1 files changed, 48 insertions, 0 deletions

diff --git a/3472/CH30/EX30.2/Example30_2.sce b/3472/CH30/EX30.2/Example30_2.sce
new file mode 100644
index 000000000..e9d1dfc99
--- /dev/null
+++ b/3472/CH30/EX30.2/Example30_2.sce
@@ -0,0 +1,48 @@
+// A Texbook on POWER SYSTEM ENGINEERING

+// A.Chakrabarti, M.L.Soni, P.V.Gupta, U.S.Bhatnagar

+// DHANPAT RAI & Co.

+// SECOND EDITION 

+

+// PART III : SWITCHGEAR AND PROTECTION

+// CHAPTER 4: UNSYMMETRICAL FAULTS IN POWER SYSTEMS

+

+// EXAMPLE : 4.2 :

+// Page number 512

+clear ; clc ; close ; // Clear the work space and console

+

+// Given data

+kVA = 10000.0     // Generator rating(kVA)

+f = 50.0          // Frequency(Hz)

+I_1 = 30.0        // Positive sequence current(%)

+I_2 = 10.0        // Negative sequence current(%)

+I_0 = 5.0         // Zero sequence current(%)

+d = 1.0/100       // Diameter of conductor(m)

+D = 5.0           // Triangular spacing(m)

+kV = 30.0         // Generator voltage on open-circuit(kV)

+l = 20.0          // Distance of line at short circuit occurance(km)

+

+// Calculations

+a = exp(%i*120.0*%pi/180)                                          // Operator

+Z_g1 = kV**2*I_1*I_2/kVA                                           // Positive phase sequence reactance of generator(ohm)

+Z_g2 = Z_g1*I_2/I_1                                                // Negative phase sequence reactance of generator(ohm)

+Z_g0 = Z_g1*I_0/I_1                                                // Zero phase sequence reactance of generator(ohm)

+r = d/2                                                            // Radius of conductor(m)

+Z_l1 = 2.0*%pi*f*(0.5+4.606*log10(D/r))*10**-7*l*1000              // Positive phase sequence reactance of line(ohm)

+Z_l2 = 2.0*%pi*f*(0.5+4.606*log10(D/r))*10**-7*l*1000              // Negative phase sequence reactance of line(ohm)
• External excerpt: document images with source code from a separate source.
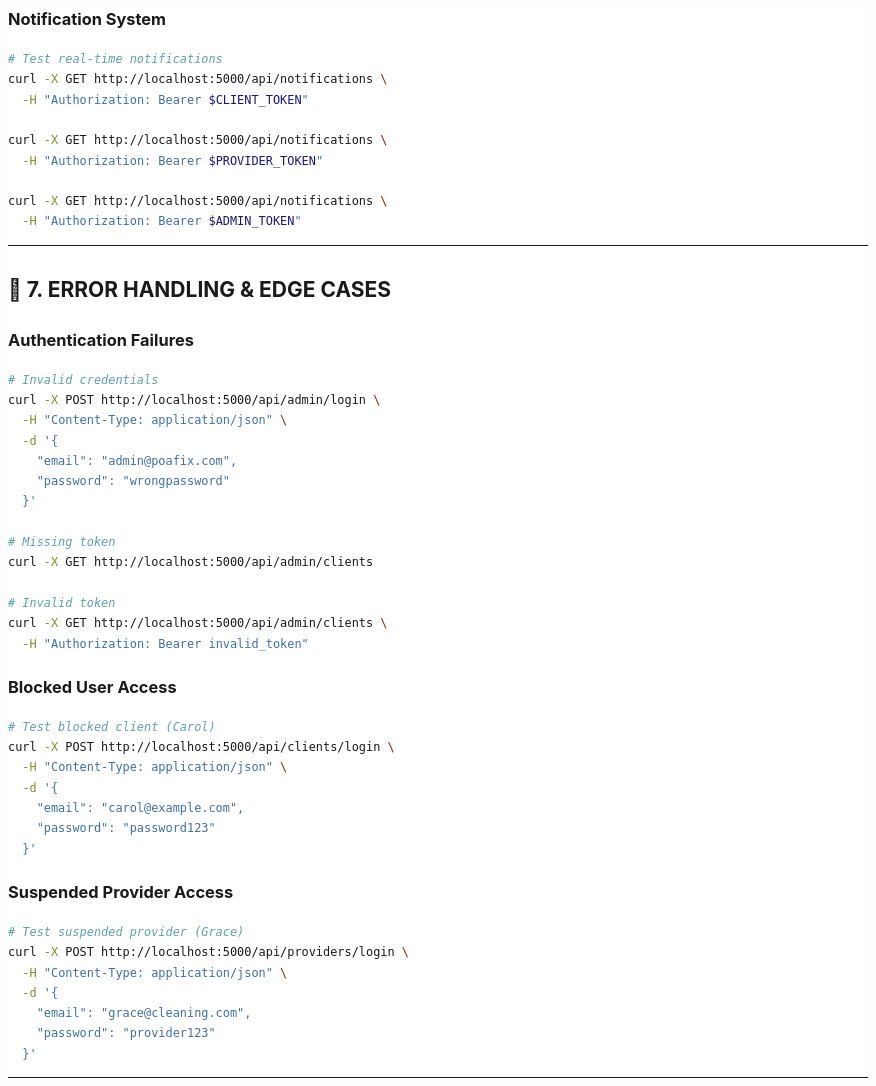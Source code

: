 ### Notification System
```bash
# Test real-time notifications
curl -X GET http://localhost:5000/api/notifications \
  -H "Authorization: Bearer $CLIENT_TOKEN"

curl -X GET http://localhost:5000/api/notifications \
  -H "Authorization: Bearer $PROVIDER_TOKEN"

curl -X GET http://localhost:5000/api/notifications \
  -H "Authorization: Bearer $ADMIN_TOKEN"
```

---

## 🚨 **7. ERROR HANDLING & EDGE CASES**

### Authentication Failures
```bash
# Invalid credentials
curl -X POST http://localhost:5000/api/admin/login \
  -H "Content-Type: application/json" \
  -d '{
    "email": "admin@poafix.com",
    "password": "wrongpassword"
  }'

# Missing token
curl -X GET http://localhost:5000/api/admin/clients

# Invalid token
curl -X GET http://localhost:5000/api/admin/clients \
  -H "Authorization: Bearer invalid_token"
```

### Blocked User Access
```bash
# Test blocked client (Carol)
curl -X POST http://localhost:5000/api/clients/login \
  -H "Content-Type: application/json" \
  -d '{
    "email": "carol@example.com",
    "password": "password123"
  }'
```

### Suspended Provider Access
```bash
# Test suspended provider (Grace)
curl -X POST http://localhost:5000/api/providers/login \
  -H "Content-Type: application/json" \
  -d '{
    "email": "grace@cleaning.com",
    "password": "provider123"
  }'
```

---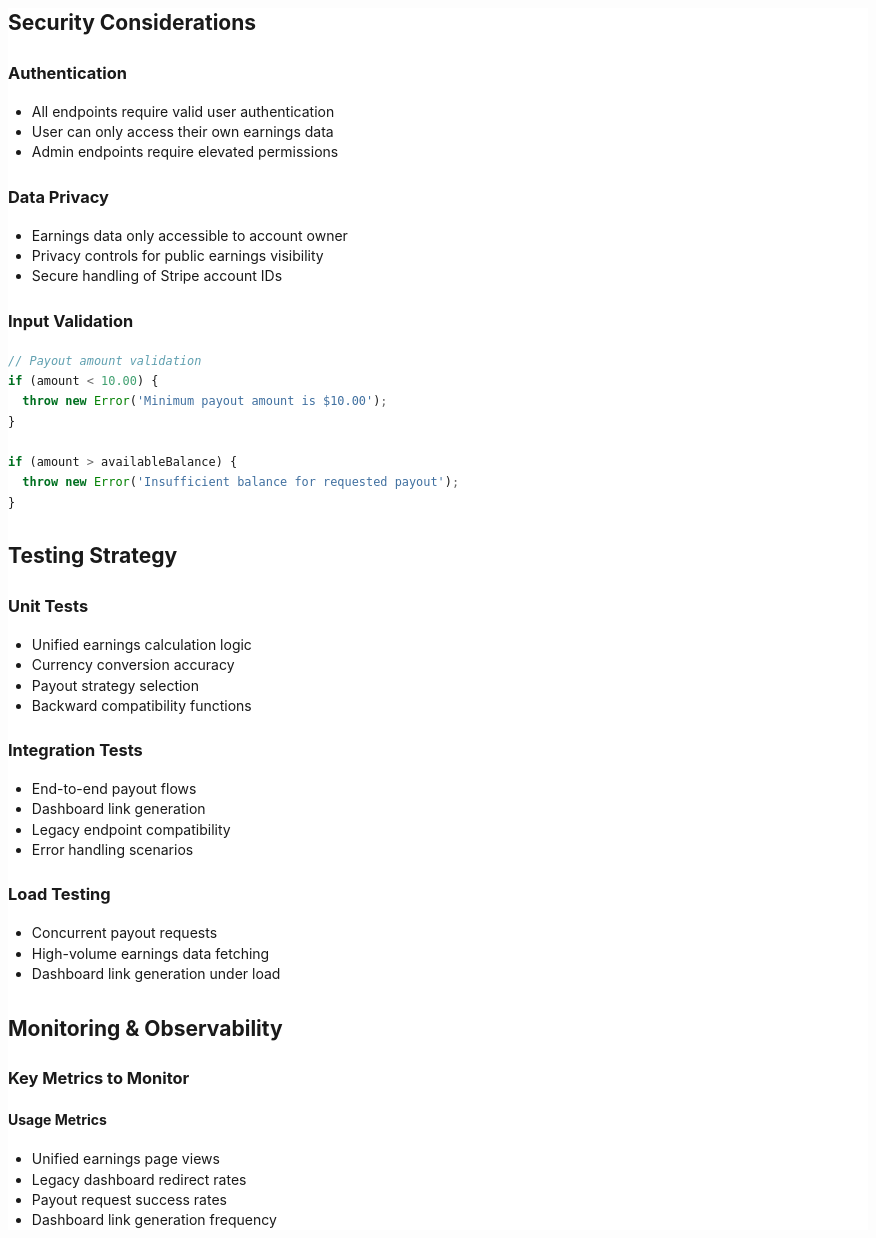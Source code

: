## Security Considerations

### Authentication
- All endpoints require valid user authentication
- User can only access their own earnings data
- Admin endpoints require elevated permissions

### Data Privacy
- Earnings data only accessible to account owner
- Privacy controls for public earnings visibility
- Secure handling of Stripe account IDs

### Input Validation
```javascript
// Payout amount validation
if (amount < 10.00) {
  throw new Error('Minimum payout amount is $10.00');
}

if (amount > availableBalance) {
  throw new Error('Insufficient balance for requested payout');
}
```

## Testing Strategy

### Unit Tests
- Unified earnings calculation logic
- Currency conversion accuracy
- Payout strategy selection
- Backward compatibility functions

### Integration Tests
- End-to-end payout flows
- Dashboard link generation
- Legacy endpoint compatibility
- Error handling scenarios

### Load Testing
- Concurrent payout requests
- High-volume earnings data fetching
- Dashboard link generation under load

## Monitoring & Observability

### Key Metrics to Monitor

#### Usage Metrics
- Unified earnings page views
- Legacy dashboard redirect rates
- Payout request success rates
- Dashboard link generation frequency
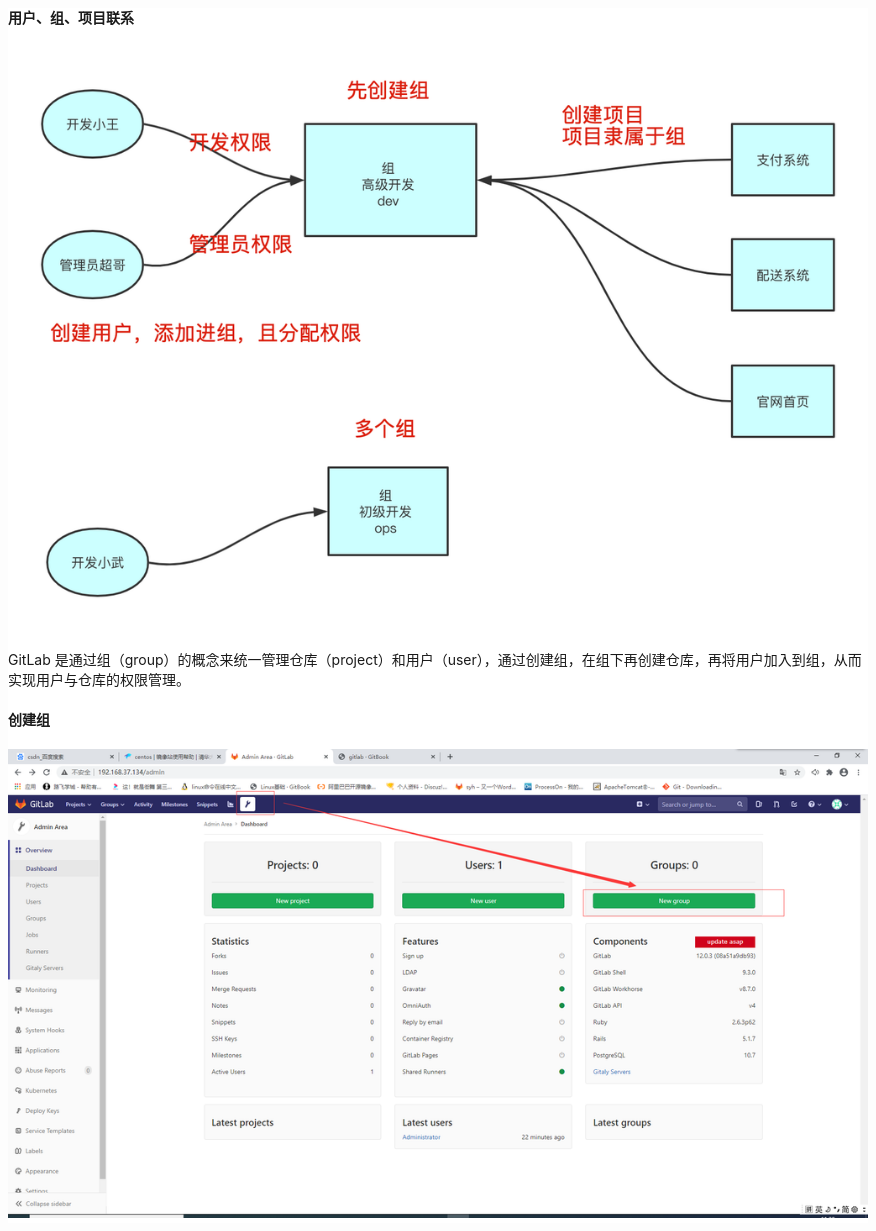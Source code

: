 #### 用户、组、项目联系

![image-20200708135625100](notes/image-20200708135625100.png)

GitLab 是通过组（group）的概念来统一管理仓库（project）和用户（user），通过创建组，在组下再创建仓库，再将用户加入到组，从而实现用户与仓库的权限管理。

#### 创建组



![image-20201118113004117](notes/image-20201118113004117.png)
+Z_1 = %i*(Z_g1+Z_l1)                                               // Z1 upto the point of fault(ohm)

+Z_2 = %i*(Z_g2+Z_l2)                                               // Z2 upto the point of fault(ohm)

+E_a = kV*1000/3**0.5                                               // Phase voltage(V)

+I_a1 = E_a/(Z_1+Z_2)                                               // Positive sequence current in line a(A)

+I_a2 = -I_a1                                                       // Negative sequence current in line a(A)

+I_a0 = 0                                                           // Zero sequence current in line a(A)

+I_b0 = 0                                                           // Zero sequence current in line b(A)

+I_c0 = 0                                                           // Zero sequence current in line c(A)

+I_a = I_a0+I_a1+I_a2                                               // Current in line a(A)

+I_b = I_b0+a**2*I_a1+a*I_a2                                        // Current in line b(A)

+I_c = I_c0+a*I_a1+a**2*I_a2                                        // Current in line c(A)

+

+// Results

+disp("PART III - EXAMPLE : 4.2 : SOLUTION :-")

+printf("\nCurrent in line a, I_a = %.f A", abs(I_a))

+printf("\nCurrent in line b, I_b = %.f A", real(I_b))

+printf("\nCurrent in line c, I_c = %.f A", real(I_c))